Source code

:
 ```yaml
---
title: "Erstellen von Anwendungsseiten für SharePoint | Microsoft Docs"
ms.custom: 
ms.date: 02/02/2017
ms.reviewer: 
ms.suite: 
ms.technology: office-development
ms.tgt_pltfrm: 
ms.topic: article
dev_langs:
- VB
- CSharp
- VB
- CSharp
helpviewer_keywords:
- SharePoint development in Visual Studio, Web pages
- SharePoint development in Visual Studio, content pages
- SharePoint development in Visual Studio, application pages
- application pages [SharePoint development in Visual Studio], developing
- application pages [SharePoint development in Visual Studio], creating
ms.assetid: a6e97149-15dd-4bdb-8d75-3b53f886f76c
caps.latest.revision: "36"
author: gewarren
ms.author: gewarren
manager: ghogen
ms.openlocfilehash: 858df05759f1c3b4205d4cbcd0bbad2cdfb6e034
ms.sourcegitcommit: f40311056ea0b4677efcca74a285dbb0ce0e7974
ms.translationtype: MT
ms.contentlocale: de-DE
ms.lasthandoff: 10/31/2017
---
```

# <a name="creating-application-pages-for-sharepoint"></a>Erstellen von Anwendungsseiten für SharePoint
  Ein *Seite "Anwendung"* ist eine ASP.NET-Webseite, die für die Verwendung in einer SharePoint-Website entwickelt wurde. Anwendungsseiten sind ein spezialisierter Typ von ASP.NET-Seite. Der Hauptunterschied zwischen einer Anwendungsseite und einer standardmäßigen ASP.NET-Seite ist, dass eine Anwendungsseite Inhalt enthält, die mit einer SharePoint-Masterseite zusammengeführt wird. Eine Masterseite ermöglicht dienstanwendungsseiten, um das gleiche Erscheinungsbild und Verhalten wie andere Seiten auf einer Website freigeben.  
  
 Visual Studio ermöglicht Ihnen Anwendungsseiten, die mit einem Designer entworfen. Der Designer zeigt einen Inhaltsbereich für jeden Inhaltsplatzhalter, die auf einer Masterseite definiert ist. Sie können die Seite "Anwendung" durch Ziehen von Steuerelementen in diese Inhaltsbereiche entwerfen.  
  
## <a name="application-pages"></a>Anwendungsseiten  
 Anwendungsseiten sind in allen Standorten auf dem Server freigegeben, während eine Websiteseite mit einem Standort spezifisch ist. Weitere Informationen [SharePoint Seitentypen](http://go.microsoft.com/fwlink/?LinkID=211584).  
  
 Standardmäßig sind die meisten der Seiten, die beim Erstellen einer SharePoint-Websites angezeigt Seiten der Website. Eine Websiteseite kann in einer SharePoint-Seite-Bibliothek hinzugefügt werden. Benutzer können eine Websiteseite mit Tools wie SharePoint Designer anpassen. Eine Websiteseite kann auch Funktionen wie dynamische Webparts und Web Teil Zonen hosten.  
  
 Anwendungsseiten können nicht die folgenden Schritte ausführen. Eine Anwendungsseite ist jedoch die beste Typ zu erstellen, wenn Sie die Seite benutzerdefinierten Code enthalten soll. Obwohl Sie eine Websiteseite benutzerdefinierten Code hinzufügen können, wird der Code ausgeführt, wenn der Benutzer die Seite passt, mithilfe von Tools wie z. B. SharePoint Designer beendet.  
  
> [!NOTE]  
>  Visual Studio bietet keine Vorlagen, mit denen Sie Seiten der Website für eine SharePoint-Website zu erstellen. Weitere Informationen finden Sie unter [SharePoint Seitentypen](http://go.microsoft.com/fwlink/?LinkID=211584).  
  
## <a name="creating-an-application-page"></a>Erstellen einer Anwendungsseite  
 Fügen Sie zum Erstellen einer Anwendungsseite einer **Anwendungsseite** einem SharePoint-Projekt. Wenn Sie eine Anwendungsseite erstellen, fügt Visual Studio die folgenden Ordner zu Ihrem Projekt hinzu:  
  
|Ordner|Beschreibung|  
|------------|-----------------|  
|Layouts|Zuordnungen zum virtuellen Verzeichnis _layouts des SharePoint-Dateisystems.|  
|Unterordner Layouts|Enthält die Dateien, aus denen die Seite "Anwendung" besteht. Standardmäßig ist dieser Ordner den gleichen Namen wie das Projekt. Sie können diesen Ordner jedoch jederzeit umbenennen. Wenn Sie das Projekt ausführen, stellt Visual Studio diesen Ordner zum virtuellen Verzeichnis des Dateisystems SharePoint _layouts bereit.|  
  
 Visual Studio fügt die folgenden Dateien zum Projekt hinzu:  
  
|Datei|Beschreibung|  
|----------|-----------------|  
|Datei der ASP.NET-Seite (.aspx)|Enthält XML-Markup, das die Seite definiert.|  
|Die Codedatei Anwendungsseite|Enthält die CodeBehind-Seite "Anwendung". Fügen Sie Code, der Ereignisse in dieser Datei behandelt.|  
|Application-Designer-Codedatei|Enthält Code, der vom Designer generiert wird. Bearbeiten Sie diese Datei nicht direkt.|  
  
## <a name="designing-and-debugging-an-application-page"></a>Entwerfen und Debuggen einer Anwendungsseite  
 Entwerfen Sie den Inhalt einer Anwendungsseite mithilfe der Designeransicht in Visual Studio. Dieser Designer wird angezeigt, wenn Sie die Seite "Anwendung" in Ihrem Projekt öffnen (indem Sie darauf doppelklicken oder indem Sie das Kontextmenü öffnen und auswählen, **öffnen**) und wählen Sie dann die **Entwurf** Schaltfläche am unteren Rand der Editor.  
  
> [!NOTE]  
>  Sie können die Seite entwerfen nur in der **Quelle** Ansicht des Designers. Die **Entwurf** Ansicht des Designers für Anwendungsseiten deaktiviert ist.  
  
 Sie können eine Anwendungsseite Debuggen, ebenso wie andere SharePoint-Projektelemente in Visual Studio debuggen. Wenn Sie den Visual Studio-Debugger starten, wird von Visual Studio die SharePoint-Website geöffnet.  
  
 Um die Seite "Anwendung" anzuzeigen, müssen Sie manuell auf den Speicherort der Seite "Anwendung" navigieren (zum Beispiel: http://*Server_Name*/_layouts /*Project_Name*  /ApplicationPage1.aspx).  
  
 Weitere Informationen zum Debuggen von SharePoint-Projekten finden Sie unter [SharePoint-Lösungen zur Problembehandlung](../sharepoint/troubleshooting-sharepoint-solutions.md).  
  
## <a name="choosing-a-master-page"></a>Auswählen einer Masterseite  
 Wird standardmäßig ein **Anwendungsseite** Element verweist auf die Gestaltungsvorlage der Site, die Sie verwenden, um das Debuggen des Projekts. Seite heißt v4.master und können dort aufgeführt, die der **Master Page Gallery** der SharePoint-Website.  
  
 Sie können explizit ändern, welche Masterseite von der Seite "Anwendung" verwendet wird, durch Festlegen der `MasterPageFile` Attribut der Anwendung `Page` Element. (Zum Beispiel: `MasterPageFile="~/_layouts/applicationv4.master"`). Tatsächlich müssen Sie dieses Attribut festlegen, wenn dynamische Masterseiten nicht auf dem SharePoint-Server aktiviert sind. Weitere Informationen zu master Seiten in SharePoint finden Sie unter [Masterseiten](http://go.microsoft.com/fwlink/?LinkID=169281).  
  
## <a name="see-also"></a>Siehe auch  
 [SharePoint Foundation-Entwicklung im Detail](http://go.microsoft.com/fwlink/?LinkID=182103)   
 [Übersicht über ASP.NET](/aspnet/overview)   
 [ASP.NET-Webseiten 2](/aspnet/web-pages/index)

────

**PROBLEM:**
Take the listing above and set it down exactly.

**RESULT OF THIS TASK:**
Source code

:
 ```yaml
---
title: "Erstellen von Anwendungsseiten für SharePoint | Microsoft Docs"
ms.custom: 
ms.date: 02/02/2017
ms.reviewer: 
ms.suite: 
ms.technology: office-development
ms.tgt_pltfrm: 
ms.topic: article
dev_langs:
- VB
- CSharp
- VB
- CSharp
helpviewer_keywords:
- SharePoint development in Visual Studio, Web pages
- SharePoint development in Visual Studio, content pages
- SharePoint development in Visual Studio, application pages
- application pages [SharePoint development in Visual Studio], developing
- application pages [SharePoint development in Visual Studio], creating
ms.assetid: a6e97149-15dd-4bdb-8d75-3b53f886f76c
caps.latest.revision: "36"
author: gewarren
ms.author: gewarren
manager: ghogen
ms.openlocfilehash: 858df05759f1c3b4205d4cbcd0bbad2cdfb6e034
ms.sourcegitcommit: f40311056ea0b4677efcca74a285dbb0ce0e7974
ms.translationtype: MT
ms.contentlocale: de-DE
ms.lasthandoff: 10/31/2017
---
```

# <a name="creating-application-pages-for-sharepoint"></a>Erstellen von Anwendungsseiten für SharePoint
  Ein *Seite "Anwendung"* ist eine ASP.NET-Webseite, die für die Verwendung in einer SharePoint-Website entwickelt wurde. Anwendungsseiten sind ein spezialisierter Typ von ASP.NET-Seite. Der Hauptunterschied zwischen einer Anwendungsseite und einer standardmäßigen ASP.NET-Seite ist, dass eine Anwendungsseite Inhalt enthält, die mit einer SharePoint-Masterseite zusammengeführt wird. Eine Masterseite ermöglicht dienstanwendungsseiten, um das gleiche Erscheinungsbild und Verhalten wie andere Seiten auf einer Website freigeben.  
  
 Visual Studio ermöglicht Ihnen Anwendungsseiten, die mit einem Designer entworfen. Der Designer zeigt einen Inhaltsbereich für jeden Inhaltsplatzhalter, die auf einer Masterseite definiert ist. Sie können die Seite "Anwendung" durch Ziehen von Steuerelementen in diese Inhaltsbereiche entwerfen.  
  
## <a name="application-pages"></a>Anwendungsseiten  
 Anwendungsseiten sind in allen Standorten auf dem Server freigegeben, während eine Websiteseite mit einem Standort spezifisch ist. Weitere Informationen [SharePoint Seitentypen](http://go.microsoft.com/fwlink/?LinkID=211584).  
  
 Standardmäßig sind die meisten der Seiten, die beim Erstellen einer SharePoint-Websites angezeigt Seiten der Website. Eine Websiteseite kann in einer SharePoint-Seite-Bibliothek hinzugefügt werden. Benutzer können eine Websiteseite mit Tools wie SharePoint Designer anpassen. Eine Websiteseite kann auch Funktionen wie dynamische Webparts und Web Teil Zonen hosten.  
  
 Anwendungsseiten können nicht die folgenden Schritte ausführen. Eine Anwendungsseite ist jedoch die beste Typ zu erstellen, wenn Sie die Seite benutzerdefinierten Code enthalten soll. Obwohl Sie eine Websiteseite benutzerdefinierten Code hinzufügen können, wird der Code ausgeführt, wenn der Benutzer die Seite passt, mithilfe von Tools wie z. B. SharePoint Designer beendet.  
  
> [!NOTE]  
>  Visual Studio bietet keine Vorlagen, mit denen Sie Seiten der Website für eine SharePoint-Website zu erstellen. Weitere Informationen finden Sie unter [SharePoint Seitentypen](http://go.microsoft.com/fwlink/?LinkID=211584).  
  
## <a name="creating-an-application-page"></a>Erstellen einer Anwendungsseite  
 Fügen Sie zum Erstellen einer Anwendungsseite einer **Anwendungsseite** einem SharePoint-Projekt. Wenn Sie eine Anwendungsseite erstellen, fügt Visual Studio die folgenden Ordner zu Ihrem Projekt hinzu:  
  
|Ordner|Beschreibung|  
|------------|-----------------|  
|Layouts|Zuordnungen zum virtuellen Verzeichnis _layouts des SharePoint-Dateisystems.|  
|Unterordner Layouts|Enthält die Dateien, aus denen die Seite "Anwendung" besteht. Standardmäßig ist dieser Ordner den gleichen Namen wie das Projekt. Sie können diesen Ordner jedoch jederzeit umbenennen. Wenn Sie das Projekt ausführen, stellt Visual Studio diesen Ordner zum virtuellen Verzeichnis des Dateisystems SharePoint _layouts bereit.|  
  
 Visual Studio fügt die folgenden Dateien zum Projekt hinzu:  
  
|Datei|Beschreibung|  
|----------|-----------------|  
|Datei der ASP.NET-Seite (.aspx)|Enthält XML-Markup, das die Seite definiert.|  
|Die Codedatei Anwendungsseite|Enthält die CodeBehind-Seite "Anwendung". Fügen Sie Code, der Ereignisse in dieser Datei behandelt.|  
|Application-Designer-Codedatei|Enthält Code, der vom Designer generiert wird. Bearbeiten Sie diese Datei nicht direkt.|  
  
## <a name="designing-and-debugging-an-application-page"></a>Entwerfen und Debuggen einer Anwendungsseite  
 Entwerfen Sie den Inhalt einer Anwendungsseite mithilfe der Designeransicht in Visual Studio. Dieser Designer wird angezeigt, wenn Sie die Seite "Anwendung" in Ihrem Projekt öffnen (indem Sie darauf doppelklicken oder indem Sie das Kontextmenü öffnen und auswählen, **öffnen**) und wählen Sie dann die **Entwurf** Schaltfläche am unteren Rand der Editor.  
  
> [!NOTE]  
>  Sie können die Seite entwerfen nur in der **Quelle** Ansicht des Designers. Die **Entwurf** Ansicht des Designers für Anwendungsseiten deaktiviert ist.  
  
 Sie können eine Anwendungsseite Debuggen, ebenso wie andere SharePoint-Projektelemente in Visual Studio debuggen. Wenn Sie den Visual Studio-Debugger starten, wird von Visual Studio die SharePoint-Website geöffnet.  
  
 Um die Seite "Anwendung" anzuzeigen, müssen Sie manuell auf den Speicherort der Seite "Anwendung" navigieren (zum Beispiel: http://*Server_Name*/_layouts /*Project_Name*  /ApplicationPage1.aspx).  
  
 Weitere Informationen zum Debuggen von SharePoint-Projekten finden Sie unter [SharePoint-Lösungen zur Problembehandlung](../sharepoint/troubleshooting-sharepoint-solutions.md).  
  
## <a name="choosing-a-master-page"></a>Auswählen einer Masterseite  
 Wird standardmäßig ein **Anwendungsseite** Element verweist auf die Gestaltungsvorlage der Site, die Sie verwenden, um das Debuggen des Projekts. Seite heißt v4.master und können dort aufgeführt, die der **Master Page Gallery** der SharePoint-Website.  
  
 Sie können explizit ändern, welche Masterseite von der Seite "Anwendung" verwendet wird, durch Festlegen der `MasterPageFile` Attribut der Anwendung `Page` Element. (Zum Beispiel: `MasterPageFile="~/_layouts/applicationv4.master"`). Tatsächlich müssen Sie dieses Attribut festlegen, wenn dynamische Masterseiten nicht auf dem SharePoint-Server aktiviert sind. Weitere Informationen zu master Seiten in SharePoint finden Sie unter [Masterseiten](http://go.microsoft.com/fwlink/?LinkID=169281).  
  
## <a name="see-also"></a>Siehe auch  
 [SharePoint Foundation-Entwicklung im Detail](http://go.microsoft.com/fwlink/?LinkID=182103)   
 [Übersicht über ASP.NET](/aspnet/overview)   
 [ASP.NET-Webseiten 2](/aspnet/web-pages/index)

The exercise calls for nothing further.